Here the essence of the fraud is that the defendants confected a scheme to get Consolidated to issue 700,000 shares of stock for worthless property ostensibly owned by Mid-Atlantic in order that the individuals could divide up the Consolidated stock as loot and thereby reap the fruits of the fraud. What made this evil scheme a violation of the statute and the regulation was that the defendants directly or indirectly used means or instrumentalities of interstate commerce or of the mails "in connection with the purchase" of the stock from Consolidated. The fraudulent scheme need not be hatched in the forum district. Nor is it necessary that a false or deceptive or fraudulent paper be sent or statement made through the use of the mails or interstate communication facilities. We are of the clear opinion that this is the rule for actions under § 10(b) and Rule X-10B-5 regardless of what the proper rule under § 12 of the Securities Act of 1933, 15 U.S.C.A. § 77 l, might be. Cf. Kemper v. Lohnes, 7 Cir., 1959, 173 F.2d 44. Practically every case discussing this12 relies on our earlier opinions in Kopald-Quinn & Co. v. United States, 5 Cir., 1939, 101 F.2d 628, certiorari denied Ricebaum v. United States, 307 U.S. 628, 59 S. Ct. 835, 83 L. Ed. 1511, and Pace v. United States, 5 Cir., 1938, 94 F.2d 591. There the selling was done by verbal contact and negotiation with the only use of the mails being transmission of written confirmations of sale. To the contention that to constitute an offense under the Securities Act it was necessary to prove a scheme to effect sales and the actual making of sales of securities by mail, we had this to say. "We think the construction thus urged for the Act unduly narrows the language used in it, unduly limits its scope and effect." Kopald Quinn & Co. v. United States, supra, 101 F.2d 628 at page 632.

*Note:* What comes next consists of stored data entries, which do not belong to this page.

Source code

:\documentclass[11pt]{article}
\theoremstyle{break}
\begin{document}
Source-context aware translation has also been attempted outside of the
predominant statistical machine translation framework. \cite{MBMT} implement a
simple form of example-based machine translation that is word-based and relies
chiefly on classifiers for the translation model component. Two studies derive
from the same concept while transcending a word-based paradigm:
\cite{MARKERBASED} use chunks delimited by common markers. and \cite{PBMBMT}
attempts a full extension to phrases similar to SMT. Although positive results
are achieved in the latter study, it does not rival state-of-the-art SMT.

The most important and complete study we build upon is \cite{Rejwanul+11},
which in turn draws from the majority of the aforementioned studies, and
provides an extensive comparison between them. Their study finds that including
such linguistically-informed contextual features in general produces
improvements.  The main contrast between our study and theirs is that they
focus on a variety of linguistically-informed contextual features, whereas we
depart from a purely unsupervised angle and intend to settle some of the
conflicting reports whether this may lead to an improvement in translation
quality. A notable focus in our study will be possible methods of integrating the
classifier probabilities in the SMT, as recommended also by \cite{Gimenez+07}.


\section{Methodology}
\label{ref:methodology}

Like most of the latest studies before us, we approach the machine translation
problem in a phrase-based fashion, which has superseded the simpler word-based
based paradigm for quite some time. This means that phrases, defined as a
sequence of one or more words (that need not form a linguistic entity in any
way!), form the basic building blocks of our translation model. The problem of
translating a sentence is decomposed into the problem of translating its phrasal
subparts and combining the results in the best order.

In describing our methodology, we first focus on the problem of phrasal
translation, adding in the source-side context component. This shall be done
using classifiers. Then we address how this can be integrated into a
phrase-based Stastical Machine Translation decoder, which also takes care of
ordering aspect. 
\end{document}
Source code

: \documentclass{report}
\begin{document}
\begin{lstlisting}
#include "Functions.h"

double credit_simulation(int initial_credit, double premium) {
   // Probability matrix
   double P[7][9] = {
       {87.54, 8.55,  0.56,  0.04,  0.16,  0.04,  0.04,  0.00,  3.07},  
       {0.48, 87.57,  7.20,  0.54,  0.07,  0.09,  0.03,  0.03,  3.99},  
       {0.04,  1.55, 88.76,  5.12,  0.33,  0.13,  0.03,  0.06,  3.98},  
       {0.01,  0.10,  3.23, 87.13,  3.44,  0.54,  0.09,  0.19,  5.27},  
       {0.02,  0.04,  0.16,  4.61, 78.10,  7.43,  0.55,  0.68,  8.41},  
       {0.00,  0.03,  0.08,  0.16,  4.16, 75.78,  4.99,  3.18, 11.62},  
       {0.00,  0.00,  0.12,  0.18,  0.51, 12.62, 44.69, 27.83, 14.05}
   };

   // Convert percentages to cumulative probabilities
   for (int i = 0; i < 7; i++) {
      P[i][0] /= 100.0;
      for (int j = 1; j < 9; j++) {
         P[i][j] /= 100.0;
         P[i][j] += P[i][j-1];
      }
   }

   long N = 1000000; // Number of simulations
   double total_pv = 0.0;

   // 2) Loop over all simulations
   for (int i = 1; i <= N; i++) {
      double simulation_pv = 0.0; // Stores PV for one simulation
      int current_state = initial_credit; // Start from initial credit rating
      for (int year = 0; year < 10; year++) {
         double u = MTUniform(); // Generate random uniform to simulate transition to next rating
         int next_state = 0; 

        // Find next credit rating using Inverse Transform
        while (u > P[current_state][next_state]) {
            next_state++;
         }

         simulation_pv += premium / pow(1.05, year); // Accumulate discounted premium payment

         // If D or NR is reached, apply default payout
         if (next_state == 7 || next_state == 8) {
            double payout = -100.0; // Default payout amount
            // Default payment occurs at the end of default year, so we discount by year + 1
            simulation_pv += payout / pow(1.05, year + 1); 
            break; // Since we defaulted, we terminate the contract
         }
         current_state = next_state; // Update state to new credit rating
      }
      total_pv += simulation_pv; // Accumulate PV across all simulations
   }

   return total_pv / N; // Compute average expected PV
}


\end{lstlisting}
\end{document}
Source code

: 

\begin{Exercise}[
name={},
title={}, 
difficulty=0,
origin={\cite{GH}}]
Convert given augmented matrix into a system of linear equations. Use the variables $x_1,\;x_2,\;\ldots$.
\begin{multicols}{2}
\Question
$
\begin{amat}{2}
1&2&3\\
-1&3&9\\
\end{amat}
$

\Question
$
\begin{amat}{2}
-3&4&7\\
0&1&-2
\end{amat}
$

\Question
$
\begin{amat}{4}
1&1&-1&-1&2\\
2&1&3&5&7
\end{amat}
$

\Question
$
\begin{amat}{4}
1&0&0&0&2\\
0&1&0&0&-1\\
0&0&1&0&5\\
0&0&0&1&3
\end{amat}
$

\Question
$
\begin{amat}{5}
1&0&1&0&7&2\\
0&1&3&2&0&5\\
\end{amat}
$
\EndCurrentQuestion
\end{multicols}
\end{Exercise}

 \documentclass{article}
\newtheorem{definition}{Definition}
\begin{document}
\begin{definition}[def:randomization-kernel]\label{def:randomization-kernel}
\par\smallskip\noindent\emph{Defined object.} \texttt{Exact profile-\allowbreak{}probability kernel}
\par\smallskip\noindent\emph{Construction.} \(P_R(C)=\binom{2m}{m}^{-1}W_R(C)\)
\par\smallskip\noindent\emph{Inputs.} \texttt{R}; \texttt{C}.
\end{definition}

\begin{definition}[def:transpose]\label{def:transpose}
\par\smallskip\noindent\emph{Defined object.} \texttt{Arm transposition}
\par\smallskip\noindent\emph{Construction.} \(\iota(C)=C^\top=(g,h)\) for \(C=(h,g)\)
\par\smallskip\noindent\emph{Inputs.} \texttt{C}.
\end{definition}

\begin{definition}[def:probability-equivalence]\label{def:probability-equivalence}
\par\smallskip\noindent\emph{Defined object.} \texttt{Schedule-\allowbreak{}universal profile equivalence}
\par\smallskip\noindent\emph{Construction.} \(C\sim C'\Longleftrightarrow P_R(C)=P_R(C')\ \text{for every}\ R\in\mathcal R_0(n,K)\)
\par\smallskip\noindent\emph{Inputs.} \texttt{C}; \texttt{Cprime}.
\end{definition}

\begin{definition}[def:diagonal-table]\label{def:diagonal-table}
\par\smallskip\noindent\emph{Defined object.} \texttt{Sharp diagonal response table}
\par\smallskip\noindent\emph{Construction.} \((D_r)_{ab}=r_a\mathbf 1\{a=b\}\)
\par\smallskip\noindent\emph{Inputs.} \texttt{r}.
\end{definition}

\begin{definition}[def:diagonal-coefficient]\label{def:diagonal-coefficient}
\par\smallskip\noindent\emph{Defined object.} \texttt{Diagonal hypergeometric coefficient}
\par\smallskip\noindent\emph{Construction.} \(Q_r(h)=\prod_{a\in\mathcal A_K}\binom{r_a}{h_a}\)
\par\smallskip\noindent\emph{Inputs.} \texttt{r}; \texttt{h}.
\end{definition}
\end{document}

We think that any use of instrumentalities of the mails or other interstate facilities made within the forum district constituting an important step in the execution of the fraudulent, deceitful scheme or in its consummation is sufficient. Generally speaking we would say that any act which would be sufficient to constitute an offense under the mail fraud, or similar criminal statutes, occurring within the forum district would be adequate to authorize extraterritorial service of process under § 27, note 11, supra. This approach automatically reads into this Act general provisions such as 18 U.S.C.A. § 3237 designed to overcome the result in United States v. Johnson, 1944, 323 U.S. 273, 65 S. Ct. 249, 89 L. Ed. 236, that jurisdiction is in "any district from, through, or into which" interstate commerce or mail matter moves.
Here the facts are alleged with adequate clarity to show a factor of material importance occurring within Alabama. The telephone call from Cage (in Texas or at least outside of Alabama) to management of Consolidated located in Alabama was an occurrence taking place in Alabama as well as Texas. Interstate communication facilities were used within Alabama to cause the transfer of $10,000 to be made to the Cuban insurance company. This was an important step in the consummation of the scheme. Actually, it was also fraudulent since Cage represented that Consolidated already owned the Cuban company and to save its investment, the funds sought and furnished were urgently needed. Thus, here there was a use of interstate facilities as a means of transmitting a fraudulent statement.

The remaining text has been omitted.